I have an old stone/stucco home (80 yrs) in the Philadelphia area with a panel/glass-enclosed front porch on a concrete slab. In the winters it’s been suffering fom frost heave so I decided to excavate around one side to see what’s up. It turns out that where the porch columns are resting the concrete was poured over stone piers that go down about 3 feet which is below the frost line. However, in between the piers the concrete appears to be poured right over soil! I really don’t want to prop the porch roof up in the air and do an excavation/repour because I spent a lot of time in the last few years rebuilding the top of my lovely, ignored (by the last owner), and now repaired/repainted porch (I know, I did things @ss backwards – shoulda started from the bottom and worked my way up).
Here’s my crazy plan – tell me what you think:
1. Excavate vertically down from the edge of the concrete pour to below the frostline (about the same depth as the piers).
2. Excavate under the porch about 8 inches in and straight down.
3. Put some rebar vertically up into the concrete ‘ledge’ I just created.
4. Make a form all the way down to the bottom and pour concrete into just above the ‘ledge’ so I can be sure I got it in all the way underneath this ledge and have the porch rest on it when it’s hard.
If anyone would like me to provide a drawing of what I had in mind I would be glad to do so.
Thanks in advance for your thoughts and minimal “what the %^@% are you thinking” comments.
ITGuy (the poster formerly known as Tom@Home)
Replies
If the piers seem sufficient to support the porch you might considering just excavating under the shallow portion and backfilling with pea gravel or styrofoam blocks or some such. Of course, this assumes that the FLOOR isn't the real problem, vs the edges.

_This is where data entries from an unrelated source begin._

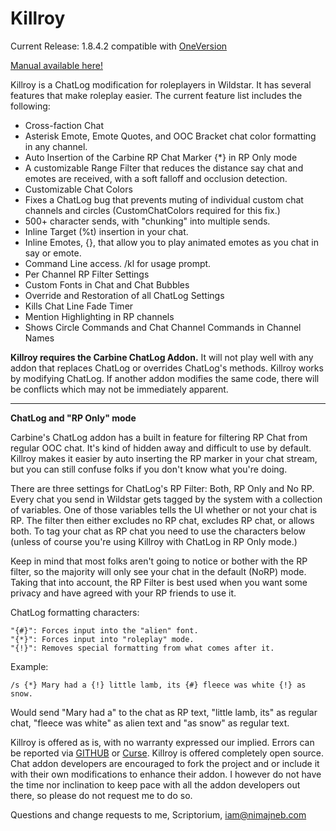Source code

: Killroy
=======

Current Release: 1.8.4.2 
compatible with [OneVersion](http://www.curse.com/ws-addons/wildstar/231062-oneversion)

[Manual available here!](http://www.wildstar-roleplay.com/forum/m/11410152/viewthread/16453255-documentation-killroy-manual/page/1)

Killroy is a ChatLog modification for roleplayers in Wildstar. It has several features that make roleplay easier. The current feature list includes the following:

* Cross-faction Chat
* Asterisk Emote, Emote Quotes, and OOC Bracket chat color formatting in any channel.
* Auto Insertion of the Carbine RP Chat Marker {*} in RP Only mode
* A customizable Range Filter that reduces the distance say chat and emotes are received, with a soft falloff and occlusion detection.
* Customizable Chat Colors
* Fixes a ChatLog  bug that prevents muting of individual custom chat channels and circles (CustomChatColors required for this fix.)
* 500+ character sends, with "chunking" into multiple sends.
* Inline Target (%t) insertion in your chat.
* Inline Emotes, {<youremote>}, that allow you to play animated emotes as you chat in say or emote.
* Command Line access. /kl for usage prompt.
* Per Channel RP Filter Settings
* Custom Fonts in Chat and Chat Bubbles
* Override and Restoration of all ChatLog Settings
* Kills Chat Line Fade Timer
* Mention Highlighting in RP channels
* Shows Circle Commands and Chat Channel Commands in Channel Names

**Killroy requires the Carbine ChatLog Addon.** It will not play well with any addon that replaces ChatLog or overrides ChatLog's methods. Killroy works by modifying ChatLog. If another addon modifies the same code, there will be conflicts which may not be immediately apparent.

---

**ChatLog and "RP Only" mode**

Carbine's ChatLog addon has a built in feature for filtering RP Chat from regular OOC chat. It's kind of hidden away and difficult to use by default. Killroy makes it easier by auto inserting the RP marker in your chat stream, but you can still confuse folks if you don't know what you're doing.

There are three settings for ChatLog's RP Filter: Both, RP Only and No RP. Every chat you send in Wildstar gets tagged by the system with a collection of variables. One of those variables tells the UI whether or not your chat is RP. The filter then either excludes no RP chat, excludes RP chat, or allows both. To tag your chat as RP chat you need to use the characters below (unless of course you're using Killroy with ChatLog in RP Only mode.)

Keep in mind that most folks aren't going to notice or bother with the RP filter, so the majority will only see your chat in the default (NoRP) mode. Taking that into account, the RP Filter is best used when you want some privacy and have agreed with your RP friends to use it.

ChatLog formatting characters:

```
"{#}": Forces input into the "alien" font.  
"{*}": Forces input into "roleplay" mode.  
"{!}": Removes special formatting from what comes after it.
```

Example:

```
/s {*} Mary had a {!} little lamb, its {#} fleece was white {!} as snow.
```

Would send "Mary had a" to the chat as RP text, "little lamb, its" as regular chat, "fleece was white" as alien text and "as snow" as regular text.



Killroy is offered as is, with no warranty expressed our implied. Errors can be reported via [GITHUB](http://github.com/baslack/Killroy/) or [Curse](http://www.curse.com/ws-addons/wildstar/220130-scchatlog). Killroy is offered completely open source. Chat addon developers are encouraged to fork the project and or include it with their own modifications to enhance their addon. I however do not have the time nor inclination to keep pace with all the addon developers out there, so please do not request me to do so.

Questions and change requests to me, Scriptorium, [iam@nimajneb.com](mailto:iam@nimajneb.com)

Dan's right...you're assuming that the problem is confined to the outer 12" of the foundation. If in fact it is, then your plan may work.
Why not temporarily support the roof with beams through the windows, then cut out the foundation and re-pour it. Or do your plan for the perimeter, then saw cut the floor and remove the middle section, and replace it over a suitable fill.
Whenever you are asked if you can do a job, tell'em "Certainly, I can!" Then get busy and find out how to do it. T. Roosevelt
Dan, Ed:
Thanks for the input - I'm afraid that I do think the whole floor needs to be reconsidered, not just the edges. Since the cracks in the tile (the little 1" square guys, can you believe it? must be a million of them!) sitting on top of the floor extend in several directions toward the center of the floor I'm probably just suffering from wishful thinking to believe I can fix this from the edges.
I'll have to really consider doing this the right way, and there is only one right way - excavate all of it and repour. Gentlemen, to your shovels!
ITGuy
Nah, just put down a membrane, cement board underlayment, and tile over the whole mess.